**WORK ORDER**:
Only the lines in the entries below from the line with "At present, it supports 3 versions" to the line with "- **Objective**: Analyze", both included, belong in the answer, transcribed exactly and without pictures.

═════ INPUT DATA ═════

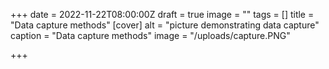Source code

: +++
date = 2022-11-22T08:00:00Z
draft = true
image = ""
tags = []
title = "Data capture methods"
[cover]
alt = "picture demonstrating data capture"
caption = "Data capture methods"
image = "/uploads/capture.PNG"

+++
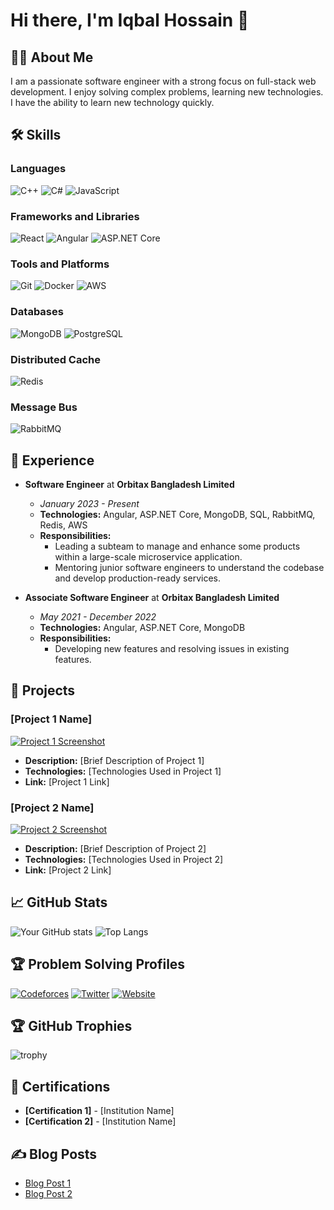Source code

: # Hi there, I'm Iqbal Hossain 👋

## 👨‍💻 About Me

I am a passionate software engineer with a strong focus on full-stack web development. I enjoy solving complex problems, learning new technologies. I have the ability to learn new technology quickly.

## 🛠 Skills

### Languages

![C++](https://img.shields.io/badge/-C++-black?style=flat-square&logo=c%2B%2B)
![C#](https://img.shields.io/badge/-C%23-black?style=flat-square&logo=c-sharp)
![JavaScript](https://img.shields.io/badge/-JavaScript-black?style=flat-square&logo=javascript)

### Frameworks and Libraries

![React](https://img.shields.io/badge/-React-black?style=flat-square&logo=react)
![Angular](https://img.shields.io/badge/-Angular-black?style=flat-square&logo=angular)
![ASP.NET Core](https://img.shields.io/badge/-ASP.NET%20Core-black?style=flat-square&logo=dotnet)

### Tools and Platforms

![Git](https://img.shields.io/badge/-Git-black?style=flat-square&logo=git)
![Docker](https://img.shields.io/badge/-Docker-black?style=flat-square&logo=docker)
![AWS](https://img.shields.io/badge/-AWS-black?style=flat-square&logo=amazon-aws)

### Databases

![MongoDB](https://img.shields.io/badge/-MongoDB-black?style=flat-square&logo=mongodb)
![PostgreSQL](https://img.shields.io/badge/-PostgreSQL-black?style=flat-square&logo=postgresql)

### Distributed Cache

![Redis](https://img.shields.io/badge/-Redis-black?style=flat-square&logo=redis)

### Message Bus

![RabbitMQ](https://img.shields.io/badge/-RabbitMQ-black?style=flat-square&logo=rabbitmq)

## 💼 Experience

- **Software Engineer** at **Orbitax Bangladesh Limited**
  - _January 2023 - Present_
  - **Technologies:** Angular, ASP.NET Core, MongoDB, SQL, RabbitMQ, Redis, AWS
  - **Responsibilities:**
    - Leading a subteam to manage and enhance some products within a large-scale microservice application.
    - Mentoring junior software engineers to understand the codebase and develop production-ready services.

- **Associate Software Engineer** at **Orbitax Bangladesh Limited**
  - _May 2021 - December 2022_
  - **Technologies:** Angular, ASP.NET Core, MongoDB
  - **Responsibilities:**
    - Developing new features and resolving issues in existing features.

## 🚀 Projects

### [Project 1 Name]

[![Project 1 Screenshot](https://via.placeholder.com/400)](https://github.com/yourusername/project1)

- **Description:** [Brief Description of Project 1]
- **Technologies:** [Technologies Used in Project 1]
- **Link:** [Project 1 Link]

### [Project 2 Name]

[![Project 2 Screenshot](https://via.placeholder.com/400)](https://github.com/yourusername/project2)

- **Description:** [Brief Description of Project 2]
- **Technologies:** [Technologies Used in Project 2]
- **Link:** [Project 2 Link]

## 📈 GitHub Stats

![Your GitHub stats](https://github-readme-stats.vercel.app/api?username=Bappy38&show_icons=true&theme=radical)
![Top Langs](https://github-readme-stats.vercel.app/api/top-langs/?username=Bappy38&layout=compact&theme=radical)

## 🏆 Problem Solving Profiles

[![Codeforces](https://img.shields.io/badge/-codeforces-gray?style=flat-square&logo=codeforces)](https://codeforces.com/profile/legendary_loser)
[![Twitter](https://img.shields.io/badge/-Email-blue?style=flat-square&logo=twitter)](https://twitter.com/yourusername)
[![Website](https://img.shields.io/badge/-Website-black?style=flat-square&logo=website)](https://yourwebsite.com)

## 🏆 GitHub Trophies

![trophy](https://github-profile-trophy.vercel.app/?username=yourusername&theme=onedark)

## 🔖 Certifications

- **[Certification 1]** - [Institution Name]
- **[Certification 2]** - [Institution Name]

## ✍️ Blog Posts

- [Blog Post 1](https://yourblog.com/blogpost1)
- [Blog Post 2](https://yourblog.com/blogpost2)
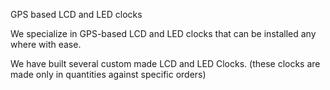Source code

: GPS based LCD and LED clocks

We specialize in GPS-based LCD and LED clocks that can be installed any where with ease. 

We have built several custom made LCD and LED Clocks.
(these clocks are made only in quantities against specific orders)
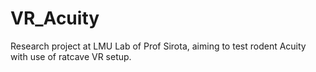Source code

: # VR_Acuity

Research project at LMU Lab of Prof Sirota, aiming to test rodent Acuity with use of ratcave VR setup.
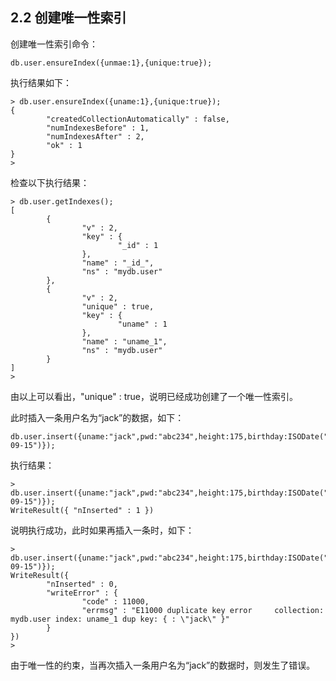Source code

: ## 2.2 创建唯一性索引

创建唯一性索引命令：

    db.user.ensureIndex({unmae:1},{unique:true});

执行结果如下：

    > db.user.ensureIndex({uname:1},{unique:true});
    {
            "createdCollectionAutomatically" : false,
            "numIndexesBefore" : 1,
            "numIndexesAfter" : 2,
            "ok" : 1
    }
    >

检查以下执行结果：

    > db.user.getIndexes();
    [
            {
                    "v" : 2,
                    "key" : {
                            "_id" : 1
                    },
                    "name" : "_id_",
                    "ns" : "mydb.user"
            },
            {
                    "v" : 2,
                    "unique" : true,
                    "key" : {
                            "uname" : 1
                    },
                    "name" : "uname_1",
                    "ns" : "mydb.user"
            }
    ]
    >

由以上可以看出，"unique" : true，说明已经成功创建了一个唯一性索引。  

此时插入一条用户名为“jack”的数据，如下：  

    db.user.insert({uname:"jack",pwd:"abc234",height:175,birthday:ISODate("1998-09-15")});

执行结果：  

    > db.user.insert({uname:"jack",pwd:"abc234",height:175,birthday:ISODate("1998-09-15")});
    WriteResult({ "nInserted" : 1 })

说明执行成功，此时如果再插入一条时，如下：

    > db.user.insert({uname:"jack",pwd:"abc234",height:175,birthday:ISODate("1998-09-15")});
    WriteResult({
            "nInserted" : 0,
            "writeError" : {
                    "code" : 11000,
                    "errmsg" : "E11000 duplicate key error     collection: mydb.user index: uname_1 dup key: { : \"jack\" }"
            }
    })
    >

由于唯一性的约束，当再次插入一条用户名为“jack”的数据时，则发生了错误。
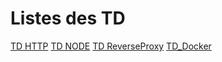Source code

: # Listes des TD

[TD HTTP](/td1_HTTP)
[TD NODE](/td2_NODE)
[TD ReverseProxy](/td3_ReverseProxy)
[TD_Docker](/td_Docker)
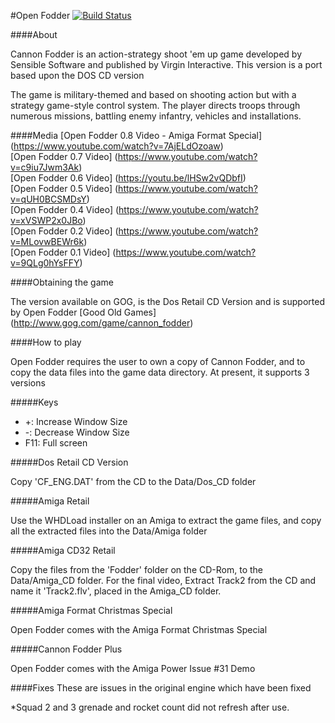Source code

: #Open Fodder
[![Build Status](https://travis-ci.org/segrax/openfodder.svg?branch=master)](https://travis-ci.org/segrax/openfodder)

####About

Cannon Fodder is an action-strategy shoot 'em up game developed by Sensible Software and published by Virgin Interactive. This version is a port based upon the DOS CD version

The game is military-themed and based on shooting action but with a strategy game-style 
control system. The player directs troops through numerous missions, battling enemy infantry, vehicles and installations.

####Media
[Open Fodder 0.8 Video - Amiga Format Special] (https://www.youtube.com/watch?v=7AjELdOzoaw)  
[Open Fodder 0.7 Video] (https://www.youtube.com/watch?v=c9iu7Jwm3Ak)  
[Open Fodder 0.6 Video] (https://youtu.be/lHSw2vQDbfI)  
[Open Fodder 0.5 Video] (https://www.youtube.com/watch?v=qUH0BCSMDsY)  
[Open Fodder 0.4 Video] (https://www.youtube.com/watch?v=xVSWP2x0JBo)  
[Open Fodder 0.2 Video] (https://www.youtube.com/watch?v=MLovwBEWr6k)  
[Open Fodder 0.1 Video] (https://www.youtube.com/watch?v=9QLg0hYsFFY)  

####Obtaining the game

The version available on GOG, is the Dos Retail CD Version and is supported by Open Fodder
[Good Old Games] (http://www.gog.com/game/cannon_fodder)

####How to play

Open Fodder requires the user to own a copy of Cannon Fodder, and to copy the data files into the game data directory.
At present, it supports 3 versions

#####Keys

* +:   Increase Window Size
* -:   Decrease Window Size 
* F11: Full screen  

#####Dos Retail CD Version

Copy 'CF_ENG.DAT' from the CD to the Data/Dos_CD folder
  
#####Amiga Retail

Use the WHDLoad installer on an Amiga to extract the game files, and copy all the extracted files into the Data/Amiga folder
  
#####Amiga CD32 Retail

Copy the files from the 'Fodder' folder on the CD-Rom, to the Data/Amiga_CD folder. For the final video, Extract Track2 from the CD and name it 'Track2.flv', placed in the Amiga_CD folder.
  
#####Amiga Format Christmas Special

Open Fodder comes with the Amiga Format Christmas Special
  
#####Cannon Fodder Plus

Open Fodder comes with the Amiga Power Issue #31 Demo
  
####Fixes
These are issues in the original engine which have been fixed

*Squad 2 and 3 grenade and rocket count did not refresh after use.
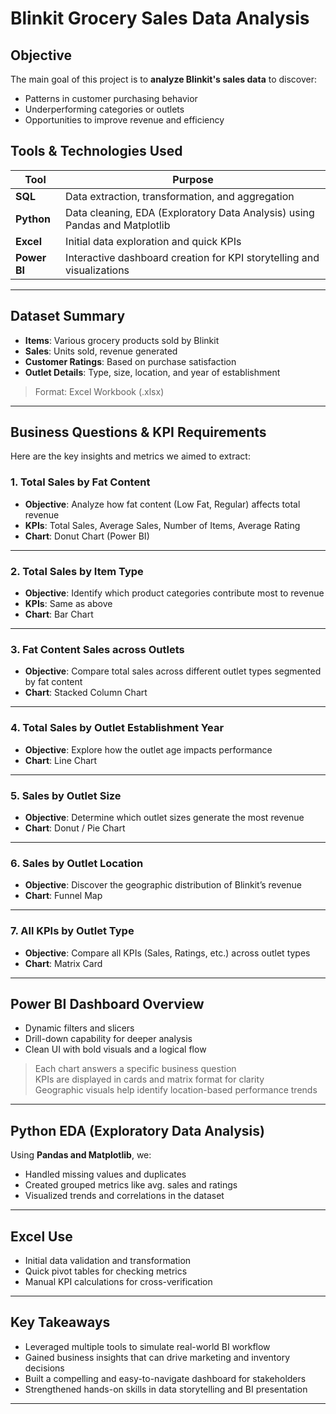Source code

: 
#  Blinkit Grocery Sales Data Analysis



##  Objective

The main goal of this project is to **analyze Blinkit's sales data** to discover:

-  Patterns in customer purchasing behavior
-  Underperforming categories or outlets
-  Opportunities to improve revenue and efficiency



##  Tools & Technologies Used

| Tool       | Purpose                             |
|------------|-------------------------------------|
| **SQL**    | Data extraction, transformation, and aggregation |
| **Python** | Data cleaning, EDA (Exploratory Data Analysis) using Pandas and Matplotlib |
| **Excel**  | Initial data exploration and quick KPIs |
| **Power BI** | Interactive dashboard creation for KPI storytelling and visualizations |

---

## Dataset Summary

- **Items**: Various grocery products sold by Blinkit  
- **Sales**: Units sold, revenue generated  
- **Customer Ratings**: Based on purchase satisfaction  
- **Outlet Details**: Type, size, location, and year of establishment  

>  Format: Excel Workbook (.xlsx)

---

##  Business Questions & KPI Requirements

Here are the key insights and metrics we aimed to extract:

###  1. Total Sales by Fat Content
- **Objective**: Analyze how fat content (Low Fat, Regular) affects total revenue  
- **KPIs**: Total Sales, Average Sales, Number of Items, Average Rating  
- **Chart**: Donut Chart (Power BI)

---

###  2. Total Sales by Item Type
- **Objective**: Identify which product categories contribute most to revenue  
- **KPIs**: Same as above  
- **Chart**: Bar Chart

---

###  3. Fat Content Sales across Outlets
- **Objective**: Compare total sales across different outlet types segmented by fat content  
- **Chart**: Stacked Column Chart

---

###  4. Total Sales by Outlet Establishment Year
- **Objective**: Explore how the outlet age impacts performance  
- **Chart**: Line Chart

---

###  5. Sales by Outlet Size
- **Objective**: Determine which outlet sizes generate the most revenue  
- **Chart**: Donut / Pie Chart

---

###  6. Sales by Outlet Location
- **Objective**: Discover the geographic distribution of Blinkit’s revenue  
- **Chart**: Funnel Map

---

###  7. All KPIs by Outlet Type
- **Objective**: Compare all KPIs (Sales, Ratings, etc.) across outlet types  
- **Chart**: Matrix Card

---

##  Power BI Dashboard Overview


- Dynamic filters and slicers
- Drill-down capability for deeper analysis
- Clean UI with bold visuals and a logical flow

>  Each chart answers a specific business question  
>  KPIs are displayed in cards and matrix format for clarity  
>  Geographic visuals help identify location-based performance trends  

---

##  Python EDA (Exploratory Data Analysis)

Using **Pandas and Matplotlib**, we:

- Handled missing values and duplicates
- Created grouped metrics like avg. sales and ratings
- Visualized trends and correlations in the dataset

---

##  Excel Use

- Initial data validation and transformation
- Quick pivot tables for checking metrics
- Manual KPI calculations for cross-verification

---

##  Key Takeaways

- Leveraged multiple tools to simulate real-world BI workflow
- Gained business insights that can drive marketing and inventory decisions
- Built a compelling and easy-to-navigate dashboard for stakeholders
- Strengthened hands-on skills in data storytelling and BI presentation

---





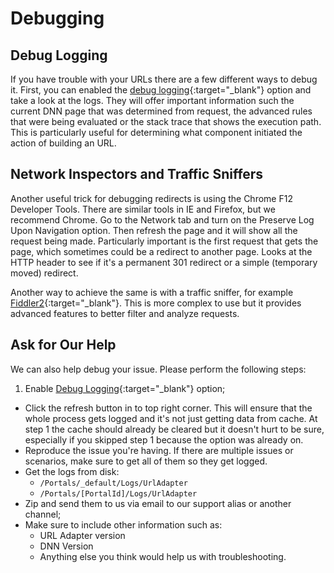 # Debugging

## Debug Logging

If you have trouble with your URLs there are a few different ways to debug it. First, you can enabled the [debug logging](logging.html){:target="_blank"} option and take a look at the logs. They will offer important information such the current DNN page that was determined from request, the advanced rules that were being evaluated or the stack trace that shows the execution path. This is particularly useful for determining what component initiated the action of building an URL.

## Network Inspectors and Traffic Sniffers

Another useful trick for debugging redirects is using the Chrome F12 Developer Tools. There are similar tools in IE and Firefox, but we recommend Chrome. Go to the Network tab and turn on the Preserve Log Upon Navigation option. Then refresh the page and it will show all the request being made. Particularly important is the first request that gets the page, which sometimes could be a redirect to another page. Looks at the HTTP header to see if it's a permanent 301 redirect or a simple (temporary moved) redirect.

Another way to achieve the same is with a traffic sniffer, for example [Fiddler2](http://fiddler2.com/){:target="_blank"}. This is more complex to use but it provides advanced features to better filter and analyze requests.

## Ask for Our Help

We can also help debug your issue. Please perform the following steps:
1. Enable [Debug Logging](logging.html){:target="_blank"} option;
* Click the refresh button in to top right corner. This will ensure that the whole process gets logged and it's not just getting data from cache. At step 1 the cache should already be cleared but it doesn't hurt to be sure, especially if you skipped step 1 because the option was already on.
* Reproduce the issue you're having. If there are multiple issues or scenarios, make sure to get all of them so they get logged.
* Get the logs from disk:
    * `/Portals/_default/Logs/UrlAdapter` 
    * `/Portals/[PortalId]/Logs/UrlAdapter`
* Zip and send them to us via email to our support alias or another channel;
* Make sure to include other information such as:
    * URL Adapter version
    * DNN Version
    * Anything else you think would help us with troubleshooting.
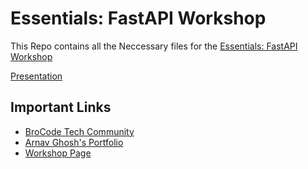 # Essentials: FastAPI Workshop
This Repo contains all the Neccessary files for the [Essentials: FastAPI Workshop](https://lu.ma/pxt5kkvx)

[Presentation](./ppt.html)


## Important Links
- [BroCode Tech Community](https://brocode-tech.netlify.app/)
- [Arnav Ghosh's Portfolio](https://arnavg.netlify.app/)
- [Workshop Page](https://lu.ma/pxt5kkvx)
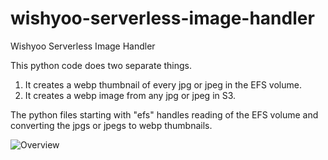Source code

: # wishyoo-serverless-image-handler

Wishyoo Serverless Image Handler

This python code does two separate things.

1) It creates a webp thumbnail of every jpg or jpeg in the EFS volume. 
2) It creates a webp image from any jpg or jpeg in S3.

The python files starting with "efs" handles reading of the EFS volume and converting the jpgs or jpegs to webp thumbnails.

![Overview](/WebResources/wishyoo-serverless-image-handler/WishyooServerlessImageHandler.drawio-2.png)

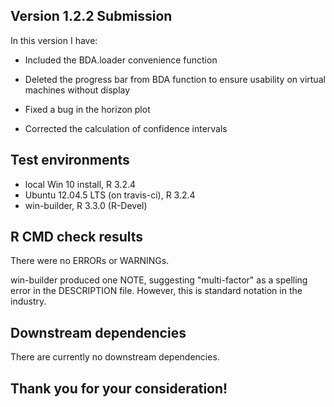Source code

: Version 1.2.2 Submission
------------------------

In this version I have:

-   Included the BDA.loader convenience function

-   Deleted the progress bar from BDA function to ensure usability on
    virtual machines without display

-   Fixed a bug in the horizon plot

-   Corrected the calculation of confidence intervals

Test environments
-----------------

-   local Win 10 install, R 3.2.4
-   Ubuntu 12.04.5 LTS (on travis-ci), R 3.2.4
-   win-builder, R 3.3.0 (R-Devel)

R CMD check results
-------------------

There were no ERRORs or WARNINGs.

win-builder produced one NOTE, suggesting "multi-factor" as a spelling
error in the DESCRIPTION file. However, this is standard notation in the
industry.

Downstream dependencies
-----------------------

There are currently no downstream dependencies.

Thank you for your consideration!
---------------------------------
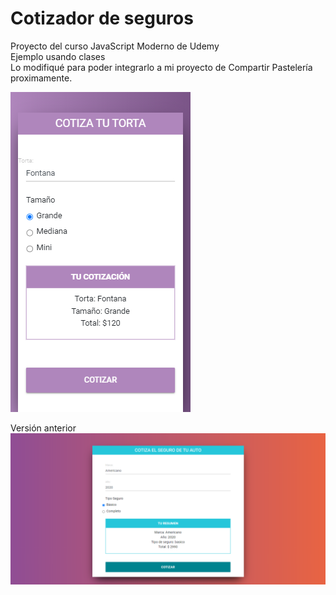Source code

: # Cotizador de seguros
Proyecto del curso JavaScript Moderno de Udemy<br>
Ejemplo usando clases<br>
Lo modifiqué para poder integrarlo a mi proyecto de Compartir Pastelería proximamente.


![preview](https://github.com/leisosag/cotizador/blob/master/img/preview2.png)


Versión anterior
![preview](https://github.com/leisosag/cotizador/blob/master/img/preview.png)
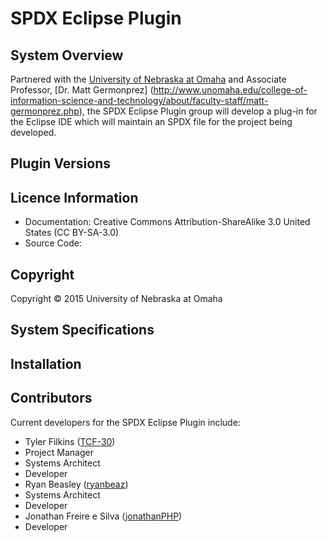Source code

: SPDX Eclipse Plugin
===================

System Overview
---------------

Partnered with the [University of Nebraska at Omaha](http://www.unomaha.edu/) and Associate Professor, [Dr. Matt Germonprez] (http://www.unomaha.edu/college-of-information-science-and-technology/about/faculty-staff/matt-germonprez.php), the SPDX Eclipse Plugin group will develop a plug-in for the Eclipse IDE which will maintain an SPDX file for the project being developed.  

Plugin Versions
--------------

Licence Information
-------------------
 - Documentation: Creative Commons Attribution-ShareAlike 3.0 United States (CC BY-SA-3.0)
 - Source Code: 

Copyright
---------

Copyright © 2015 University of Nebraska at Omaha

System Specifications
---------------------

Installation
------------

Contributors
------------

Current developers for the SPDX Eclipse Plugin include:

- Tyler Filkins ([TCF-30](https://github.com/TCF-30))
 - Project Manager
 - Systems Architect
 - Developer
- Ryan Beasley ([ryanbeaz](https://github.com/ryanbeaz)) 
 - Systems Architect
 - Developer
- Jonathan Freire e Silva ([jonathanPHP](https://github.com/jonathanPHP))
 - Developer
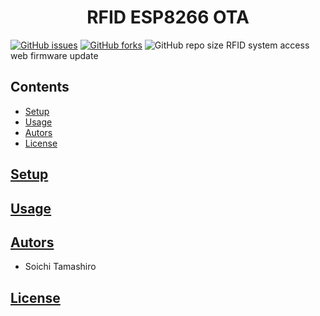 <h1 align="center">RFID ESP8266 OTA</h1>
<a href="https://github.com/Soichi-Tamashiro/RFID_ESP8266_OTA/issues"><img alt="GitHub issues" src="https://img.shields.io/github/issues/Soichi-Tamashiro/RFID_ESP8266_OTA?style=plastic"></a>
<a href="https://github.com/Soichi-Tamashiro/RFID_ESP8266_OTA/network"><img alt="GitHub forks" src="https://img.shields.io/github/forks/Soichi-Tamashiro/RFID_ESP8266_OTA?style=plastic"></a>
<img alt="GitHub repo size" src="https://img.shields.io/github/repo-size/Soichi-Tamashiro/RFID_ESP8266_OTA?style=plastic">
RFID system access web firmware update

## Contents
 - [Setup](#Setup)
 - [Usage](#Usage)
 - [Autors](#Autors)
 - [License](#License)
 
 ## [Setup](#Contents)
 
 ## [Usage](#Contents) ##
 
 ## [Autors](#Contents) ##
+ Soichi Tamashiro
## [License](#Contents)
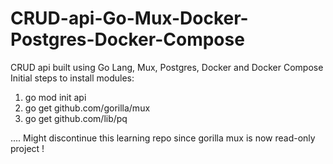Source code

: # CRUD-api-Go-Mux-Docker-Postgres-Docker-Compose
CRUD api built using Go Lang, Mux, Postgres, Docker and Docker Compose
Initial steps to install modules:

1. go mod init api
2. go get github.com/gorilla/mux
3. go get github.com/lib/pq

.... Might discontinue this learning repo since gorilla mux is now read-only project !
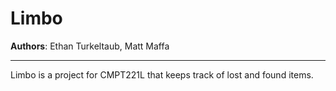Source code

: # Limbo

**Authors**: Ethan Turkeltaub, Matt Maffa

---

Limbo is a project for CMPT221L that keeps track of lost and found items.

═════

**ANSWER TO THIS PROBLEM**:
At present, it supports 3 versions

#####Keys

* +:   Increase Window Size
* -:   Decrease Window Size 
* F11: Full screen  

#####Dos Retail CD Version

Copy 'CF_ENG.DAT' from the CD to the Data/Dos_CD folder
  
#####Amiga Retail

Use the WHDLoad installer on an Amiga to extract the game files, and copy all the extracted files into the Data/Amiga folder
  
#####Amiga CD32 Retail

Copy the files from the 'Fodder' folder on the CD-Rom, to the Data/Amiga_CD folder. For the final video, Extract Track2 from the CD and name it 'Track2.flv', placed in the Amiga_CD folder.
  
#####Amiga Format Christmas Special

Open Fodder comes with the Amiga Format Christmas Special
  
#####Cannon Fodder Plus

Open Fodder comes with the Amiga Power Issue #31 Demo
  
####Fixes
These are issues in the original engine which have been fixed

*Squad 2 and 3 grenade and rocket count did not refresh after use.
Source code

: 
#  Blinkit Grocery Sales Data Analysis



##  Objective

The main goal of this project is to **analyze Blinkit's sales data** to discover:

-  Patterns in customer purchasing behavior
-  Underperforming categories or outlets
-  Opportunities to improve revenue and efficiency



##  Tools & Technologies Used

| Tool       | Purpose                             |
|------------|-------------------------------------|
| **SQL**    | Data extraction, transformation, and aggregation |
| **Python** | Data cleaning, EDA (Exploratory Data Analysis) using Pandas and Matplotlib |
| **Excel**  | Initial data exploration and quick KPIs |
| **Power BI** | Interactive dashboard creation for KPI storytelling and visualizations |

---

## Dataset Summary

- **Items**: Various grocery products sold by Blinkit  
- **Sales**: Units sold, revenue generated  
- **Customer Ratings**: Based on purchase satisfaction  
- **Outlet Details**: Type, size, location, and year of establishment  

>  Format: Excel Workbook (.xlsx)

---

##  Business Questions & KPI Requirements

Here are the key insights and metrics we aimed to extract:

###  1. Total Sales by Fat Content
- **Objective**: Analyze how fat content (Low Fat, Regular) affects total revenue  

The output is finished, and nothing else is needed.